In addition to Camilla’s all-white outfit, complete with various silver and gold embellishments, one of the accessories she wore was a silver shell-shaped brooch covered in diamonds. The brooch, which formerly belonged to Camilla’s late mother-in-law, featured one large pearl in the centre and several strings of diamonds in varying lengths dangling underneath.
What makes Camilla wearing the brooch so special is that she specifically wore it during her and Charles’ trip to Kenya, a country that holds significance to the former monarch. Back in 1952, Queen Elizabeth and her husband, Prince Philip, were visiting Kenya when they received the news that Elizabeth’s father, King George VI, had died and she would be named Queen.
The brooch is named the Courtauld Thomson Scallop-Shell Brooch. It was designed in 1919 by Lord Courtauld-Thomson, the son of a famous Scottish inventor.
The accessory wasn’t added to the royal family until 1944, when Courtauld-Thomson’s sister - Winifred Hope Thomson - left the brooch to Elizabeth’s mother, the Queen Mother. It was so special to her that she chose to wear it on her 100th birthday celebration, and left it to Elizabeth upon her death in 2002.

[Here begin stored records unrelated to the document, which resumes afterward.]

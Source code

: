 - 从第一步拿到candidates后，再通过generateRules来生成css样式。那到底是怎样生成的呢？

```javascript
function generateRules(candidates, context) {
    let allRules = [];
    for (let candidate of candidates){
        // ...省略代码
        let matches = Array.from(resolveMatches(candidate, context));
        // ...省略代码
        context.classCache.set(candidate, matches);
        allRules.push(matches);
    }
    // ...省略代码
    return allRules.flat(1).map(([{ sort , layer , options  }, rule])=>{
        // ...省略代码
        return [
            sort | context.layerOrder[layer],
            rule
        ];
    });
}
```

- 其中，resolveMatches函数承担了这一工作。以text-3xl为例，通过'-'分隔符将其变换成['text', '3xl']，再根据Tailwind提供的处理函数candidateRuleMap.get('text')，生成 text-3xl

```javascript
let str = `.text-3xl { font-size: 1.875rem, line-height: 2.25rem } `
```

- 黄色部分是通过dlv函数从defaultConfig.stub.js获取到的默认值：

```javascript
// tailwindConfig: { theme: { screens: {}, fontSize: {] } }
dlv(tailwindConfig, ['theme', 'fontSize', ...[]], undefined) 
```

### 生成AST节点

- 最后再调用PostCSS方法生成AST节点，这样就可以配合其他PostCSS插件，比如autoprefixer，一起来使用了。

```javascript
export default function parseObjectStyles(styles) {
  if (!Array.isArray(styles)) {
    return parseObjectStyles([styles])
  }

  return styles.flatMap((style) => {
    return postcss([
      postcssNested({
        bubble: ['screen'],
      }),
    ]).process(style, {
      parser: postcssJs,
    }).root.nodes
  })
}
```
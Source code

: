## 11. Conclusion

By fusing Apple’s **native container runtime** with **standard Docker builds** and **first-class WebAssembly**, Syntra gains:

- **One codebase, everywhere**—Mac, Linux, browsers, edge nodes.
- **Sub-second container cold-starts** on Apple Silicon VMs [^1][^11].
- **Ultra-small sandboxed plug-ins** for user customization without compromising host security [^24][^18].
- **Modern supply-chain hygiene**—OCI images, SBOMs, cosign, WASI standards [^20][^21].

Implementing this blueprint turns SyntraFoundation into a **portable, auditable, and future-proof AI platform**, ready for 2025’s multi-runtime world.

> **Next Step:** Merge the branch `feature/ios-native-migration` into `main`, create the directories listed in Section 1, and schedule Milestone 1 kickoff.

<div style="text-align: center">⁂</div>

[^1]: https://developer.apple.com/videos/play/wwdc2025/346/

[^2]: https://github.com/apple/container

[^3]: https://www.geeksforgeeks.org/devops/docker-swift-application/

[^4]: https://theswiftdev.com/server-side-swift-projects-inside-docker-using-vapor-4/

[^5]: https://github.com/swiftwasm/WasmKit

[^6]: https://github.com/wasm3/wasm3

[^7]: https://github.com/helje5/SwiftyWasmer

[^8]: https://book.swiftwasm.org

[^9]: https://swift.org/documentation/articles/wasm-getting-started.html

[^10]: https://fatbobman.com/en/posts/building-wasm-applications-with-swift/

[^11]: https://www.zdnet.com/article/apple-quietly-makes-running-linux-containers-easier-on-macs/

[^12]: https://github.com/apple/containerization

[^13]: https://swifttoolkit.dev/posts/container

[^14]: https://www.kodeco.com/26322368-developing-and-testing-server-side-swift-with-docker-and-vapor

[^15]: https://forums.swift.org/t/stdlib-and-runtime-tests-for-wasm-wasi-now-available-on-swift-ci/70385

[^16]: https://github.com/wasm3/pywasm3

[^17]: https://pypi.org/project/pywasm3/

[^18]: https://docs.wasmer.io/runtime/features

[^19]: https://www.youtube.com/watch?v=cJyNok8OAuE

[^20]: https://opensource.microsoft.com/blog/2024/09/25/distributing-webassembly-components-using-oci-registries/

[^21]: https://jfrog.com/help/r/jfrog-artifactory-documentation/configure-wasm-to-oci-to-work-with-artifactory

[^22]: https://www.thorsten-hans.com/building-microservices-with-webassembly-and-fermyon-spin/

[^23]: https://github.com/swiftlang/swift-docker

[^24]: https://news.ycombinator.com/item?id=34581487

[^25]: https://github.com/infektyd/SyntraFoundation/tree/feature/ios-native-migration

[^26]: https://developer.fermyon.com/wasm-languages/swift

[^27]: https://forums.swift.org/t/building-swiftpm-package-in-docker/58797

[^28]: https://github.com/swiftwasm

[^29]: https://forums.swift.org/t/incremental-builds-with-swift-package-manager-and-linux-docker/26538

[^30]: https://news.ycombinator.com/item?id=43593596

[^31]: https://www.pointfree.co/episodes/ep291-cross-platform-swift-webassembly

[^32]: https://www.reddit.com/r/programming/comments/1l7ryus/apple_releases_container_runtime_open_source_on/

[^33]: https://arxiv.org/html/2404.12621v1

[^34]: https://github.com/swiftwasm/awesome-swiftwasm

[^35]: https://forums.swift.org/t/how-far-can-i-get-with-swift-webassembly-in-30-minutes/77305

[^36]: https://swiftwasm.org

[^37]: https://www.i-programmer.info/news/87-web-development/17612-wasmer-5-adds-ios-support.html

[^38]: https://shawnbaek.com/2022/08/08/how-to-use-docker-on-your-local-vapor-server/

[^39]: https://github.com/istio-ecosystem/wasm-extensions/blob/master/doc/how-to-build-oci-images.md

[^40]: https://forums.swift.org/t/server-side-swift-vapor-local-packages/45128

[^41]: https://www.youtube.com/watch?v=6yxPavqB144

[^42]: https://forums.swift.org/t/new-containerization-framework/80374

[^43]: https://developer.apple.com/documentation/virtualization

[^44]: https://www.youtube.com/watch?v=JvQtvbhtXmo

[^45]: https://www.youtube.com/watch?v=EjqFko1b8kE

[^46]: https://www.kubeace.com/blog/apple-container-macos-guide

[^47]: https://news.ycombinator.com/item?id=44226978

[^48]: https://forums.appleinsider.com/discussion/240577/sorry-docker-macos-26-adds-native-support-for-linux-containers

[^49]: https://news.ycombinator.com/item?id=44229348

Queen Elizabeth II was also a fan of the brooch and was seen wearing it to many special occasions, such as the unveiling of her mother’s statue and Zara Phillips and Mike Tindall’s wedding.
On Tuesday 31 October, Charles and Camilla landed in Kenya as part of their four-day state visit, which was the first time they had done so since their coronation. The trip fell on the 60-year anniversary of Kenya gaining its independence from the United Kingom in 1963.
During his speech at a state banquet on Tuesday, Charles made sure to acknowledge “painful aspects” of the relationship between the two nations. “If I may say so, it is particularly special to be able to return to this extraordinary country in the 60th year of your Independence,” he said. “It means a great deal to my wife and myself that, in our coronation year, our first state visit to a Commonwealth country should bring us here, to Kenya.”
“We both take considerable pride in renewing the ties with Kenya, a country that has long held such special meaning for my family.”
He continued: “However we must also acknowledge the most painful times of our long, complex relationship. The wrongdoings of the past are a cause of the greatest sorrow and the deepest regret.”
“They were abhorrent, unjustifiable acts of violence committed against Kenyans, as they waged a painful struggle for independence and sovereignty. And, for that, there can be no excuse.”
According to a statement posted on the royal family’s website, the visit will “celebrate the warm relationship” between Kenya and the UK, and “the strong and dynamic partnership they continue to forge”.
Buckingham Palace said the King and Queen will “acknowledge the more painful aspects” of the countries’ shared history, and that the King will spend some time “deepening his understanding of the wrongs suffered in this period by the people of Kenya” throughout their trip.